The state claim for damages. In their proposed amendment, the Stengels sought the state remedy of damages for the injuries suffered by Richard Stengel as a consequence of Medtronic’s failure to warn of the danger posed by its pump.
To sum up, the Stengels seek to amend their complaint to assert Arizona requirements that parallel federal requirements under the MDA and for which Arizona provides a remedy in damages. The amendments should be allowed.
Appendix
The FDA Warning Letter, addressed to the CEO of Medtronic, July 3, 2008, setting out the history of reports of the inflammatory mass, states:
*1171A correction or removal conducted to reduce a risk to health posed by a device was not reported in writing to FDA, as required by 21 CFR 806.10(a)(1).
In July 2003 your establishment sent a letter with an enclosed “EDUCATIONAL BRIEF,” entitled “Information about Inflammatory Mass,” to Syn-chroMed customers (physicians). Also enclosed were reprints of two articles published in the December 2002 issue of Pain Medicine and revised labeling for the SynchroMed Technical Manual. FDA defines a “correction” in 21 CFR 806.2(d) as “... the repair, modification, adjustment, relabeling, destruction, or inspection (including patient monitoring) of a device without its physical removal from its point of use to some other location.” FDA believes that the July 2003 Educational Brief, which was sent to all customers using SynchroMed pumps, meets the definition of “correction” in that the letter provided updated labeling to customers for devices that were already in distribution.

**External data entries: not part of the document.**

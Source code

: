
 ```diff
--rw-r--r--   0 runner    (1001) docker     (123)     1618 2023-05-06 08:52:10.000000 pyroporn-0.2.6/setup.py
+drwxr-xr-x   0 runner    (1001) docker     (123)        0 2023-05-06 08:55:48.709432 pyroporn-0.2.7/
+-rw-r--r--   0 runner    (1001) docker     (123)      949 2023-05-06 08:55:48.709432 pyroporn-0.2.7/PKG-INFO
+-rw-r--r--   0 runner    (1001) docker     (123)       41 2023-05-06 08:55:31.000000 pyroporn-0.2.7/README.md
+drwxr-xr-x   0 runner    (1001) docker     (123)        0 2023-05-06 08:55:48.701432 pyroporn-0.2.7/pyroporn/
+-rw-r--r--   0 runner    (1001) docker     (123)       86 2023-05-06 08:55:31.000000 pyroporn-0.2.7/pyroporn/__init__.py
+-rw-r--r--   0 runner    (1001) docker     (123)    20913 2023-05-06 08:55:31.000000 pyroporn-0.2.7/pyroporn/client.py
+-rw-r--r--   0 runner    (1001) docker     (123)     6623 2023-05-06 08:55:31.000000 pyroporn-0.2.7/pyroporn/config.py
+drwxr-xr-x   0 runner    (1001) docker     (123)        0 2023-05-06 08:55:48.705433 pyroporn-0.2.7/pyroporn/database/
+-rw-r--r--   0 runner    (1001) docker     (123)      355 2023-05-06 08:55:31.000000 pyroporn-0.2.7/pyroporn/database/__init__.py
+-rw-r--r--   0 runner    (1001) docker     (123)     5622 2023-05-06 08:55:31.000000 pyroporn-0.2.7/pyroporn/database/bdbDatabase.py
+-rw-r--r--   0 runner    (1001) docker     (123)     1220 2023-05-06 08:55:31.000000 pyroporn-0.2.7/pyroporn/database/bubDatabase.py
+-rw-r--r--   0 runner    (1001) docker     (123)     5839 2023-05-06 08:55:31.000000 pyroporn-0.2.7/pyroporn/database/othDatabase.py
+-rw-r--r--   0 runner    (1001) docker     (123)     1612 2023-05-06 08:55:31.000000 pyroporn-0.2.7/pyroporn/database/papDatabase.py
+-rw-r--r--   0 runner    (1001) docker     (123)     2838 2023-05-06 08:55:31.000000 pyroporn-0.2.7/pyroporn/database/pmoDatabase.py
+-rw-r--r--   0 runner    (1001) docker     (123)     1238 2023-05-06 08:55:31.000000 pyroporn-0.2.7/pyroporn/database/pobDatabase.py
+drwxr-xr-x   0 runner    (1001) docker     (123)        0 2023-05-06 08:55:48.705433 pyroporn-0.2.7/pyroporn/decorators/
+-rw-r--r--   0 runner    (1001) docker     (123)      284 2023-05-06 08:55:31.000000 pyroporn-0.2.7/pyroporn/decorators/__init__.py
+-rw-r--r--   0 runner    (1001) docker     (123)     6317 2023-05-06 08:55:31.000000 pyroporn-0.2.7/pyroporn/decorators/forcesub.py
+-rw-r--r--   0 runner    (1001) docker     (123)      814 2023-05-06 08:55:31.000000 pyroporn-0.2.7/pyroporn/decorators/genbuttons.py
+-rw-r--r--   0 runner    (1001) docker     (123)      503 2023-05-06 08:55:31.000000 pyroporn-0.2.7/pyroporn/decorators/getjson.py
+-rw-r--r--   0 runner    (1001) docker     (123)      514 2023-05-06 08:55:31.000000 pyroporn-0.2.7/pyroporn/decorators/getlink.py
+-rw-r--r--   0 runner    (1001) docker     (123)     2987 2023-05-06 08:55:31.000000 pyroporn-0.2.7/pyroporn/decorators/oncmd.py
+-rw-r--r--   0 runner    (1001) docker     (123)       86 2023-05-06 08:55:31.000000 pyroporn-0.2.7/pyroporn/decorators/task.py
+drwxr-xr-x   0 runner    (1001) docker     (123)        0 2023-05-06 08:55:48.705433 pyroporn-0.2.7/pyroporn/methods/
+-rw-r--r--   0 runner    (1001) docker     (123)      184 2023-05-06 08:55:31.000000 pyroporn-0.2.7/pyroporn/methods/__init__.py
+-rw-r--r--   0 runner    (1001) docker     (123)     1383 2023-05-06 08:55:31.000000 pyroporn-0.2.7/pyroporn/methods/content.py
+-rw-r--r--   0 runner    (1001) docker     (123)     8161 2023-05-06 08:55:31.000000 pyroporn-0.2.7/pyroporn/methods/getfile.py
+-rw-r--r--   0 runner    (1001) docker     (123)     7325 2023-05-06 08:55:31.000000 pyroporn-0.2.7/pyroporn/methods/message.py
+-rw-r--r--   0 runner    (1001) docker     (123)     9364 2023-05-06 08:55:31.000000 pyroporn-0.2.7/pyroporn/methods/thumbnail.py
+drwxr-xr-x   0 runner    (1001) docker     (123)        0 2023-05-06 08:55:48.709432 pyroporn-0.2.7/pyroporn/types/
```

The FDA also believes that the July 2003 Educational Brief is a reportable correction under 21 CFR 806.10(a)(1) in that the letter contained specific information intended to reduce the risk to health posed by the device. For example, the July 2003 Educational Brief specifically states that “[i]f an inflammatory mass is detected in its clinical course, prompt discontinuation of opioid delivery into the mass may cause it to shrink or disappear without the need for surgical removal.” The letter also specifically recommends catheter replacement, repositioning, and other interventional procedures, depending on the patient’s clinical condition. These recommendations were neither included in the pump’s original labeling, nor conveyed to customers in a January 2001 communication regarding inflammatory masses.
Additionally, the July 2003 Educational Brief contained new “Post implant” warnings that suggest that clinicians should routinely monitor patients for prodromal clinical signs or symptoms of inflammatory mass such as change in character, quality or intensity of pain; reports of new radicular pain, especially at or near the dermatomal level of the catheter tip; frequent or large escalations of daily drug does to maintain the analgesic effect; and dose escalations that may only temporarily alleviate the patient’s increasing pain. These new warnings were not included in the January 2001 letter or the pump’s original technical manual.
Furthermore, the journal articles included with the July 2003 Educational Brief stated with regard to adverse event reporting that 41 adverse events regarding inflammatory mass were identified as of November 2000 (conveyed to customers in the January 2001 letter). The articles also state that an additional 51 events were identified after the 2001 letter had been distributed to customers. The articles suggest that the number of new adverse events has more than doubled in one year of reporting. It is noteworthy that during the most recent inspection of your facility, your firm calculated the current rate of inflammatory masses to be approximately [redacted] events per [redacted] implants. This figure, which has not yet been communicated to your customers, suggests that the risk of inflammatory masses occurring at or near the tip of intrathecal catheters used with SynchroMed pumps is [redacted] great*1172er than the [redacted] rate indicated in the January 2001 letter.